A LETTER TO SYLVIA CAMPOY

Campoy

 February 10, 2015

Dear Sylvia,

Thanks for coming to Casa Maria.

I think we fundamentally disagree with you on some main themes, but talking with you and Terry Higuera really helped us think about desegregation and how we as parents and the larger community can move forward to advocate and organize for a more just TUSD. Ultimately it’s all about better educated kids.

We understand that no matter what is just or unjust, right or wrong, there is a court order that exists.

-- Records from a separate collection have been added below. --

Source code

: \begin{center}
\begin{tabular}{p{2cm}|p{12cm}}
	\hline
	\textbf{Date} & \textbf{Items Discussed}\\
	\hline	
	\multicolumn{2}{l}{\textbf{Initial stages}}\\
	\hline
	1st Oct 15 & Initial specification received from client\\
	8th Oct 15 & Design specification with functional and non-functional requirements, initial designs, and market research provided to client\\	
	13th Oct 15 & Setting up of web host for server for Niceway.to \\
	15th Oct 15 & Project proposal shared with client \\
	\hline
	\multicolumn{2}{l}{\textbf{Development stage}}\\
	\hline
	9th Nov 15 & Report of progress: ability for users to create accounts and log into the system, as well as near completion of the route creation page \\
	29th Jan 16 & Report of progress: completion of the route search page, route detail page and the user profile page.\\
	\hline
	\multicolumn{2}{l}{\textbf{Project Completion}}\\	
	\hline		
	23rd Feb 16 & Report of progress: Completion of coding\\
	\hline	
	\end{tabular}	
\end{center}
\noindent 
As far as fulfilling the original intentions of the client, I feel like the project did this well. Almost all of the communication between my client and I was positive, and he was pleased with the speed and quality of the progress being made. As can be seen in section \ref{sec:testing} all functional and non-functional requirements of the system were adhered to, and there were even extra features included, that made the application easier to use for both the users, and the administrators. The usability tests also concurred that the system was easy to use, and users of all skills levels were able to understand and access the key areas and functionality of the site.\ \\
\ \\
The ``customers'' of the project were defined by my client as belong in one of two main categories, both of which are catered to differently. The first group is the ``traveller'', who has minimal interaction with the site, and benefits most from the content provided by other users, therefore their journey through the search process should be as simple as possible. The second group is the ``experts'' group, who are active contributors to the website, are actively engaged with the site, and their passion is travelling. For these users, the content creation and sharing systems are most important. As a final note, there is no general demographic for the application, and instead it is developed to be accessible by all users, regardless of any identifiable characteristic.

But it is only a court order, not a commandment that came down from heaven.

We would like you to do whatever you can so that the $63 million a year in desegregation (or whatever the exact number is) goes towards having strong effective magnet schools in areas suffering from poverty, no matter how integrated the schools are.

We sincerely believe that it is not possible or realistic to expect all these schools to become integrated.

There are simply not enough white kids.

Equity in schools, equity in academic achievement District-wide is our priority.

Trying to write grants or beg the District to shift Maintenance and Operations funds around to accomplish this, feels unacceptable to us.

However, we did hear what you suggested regarding “good faith efforts” at integrating our magnet schools, and we are contemplating how we could accomplish this, especially in regards to our participation in developing the comprehensive magnet program plan for Ochoa.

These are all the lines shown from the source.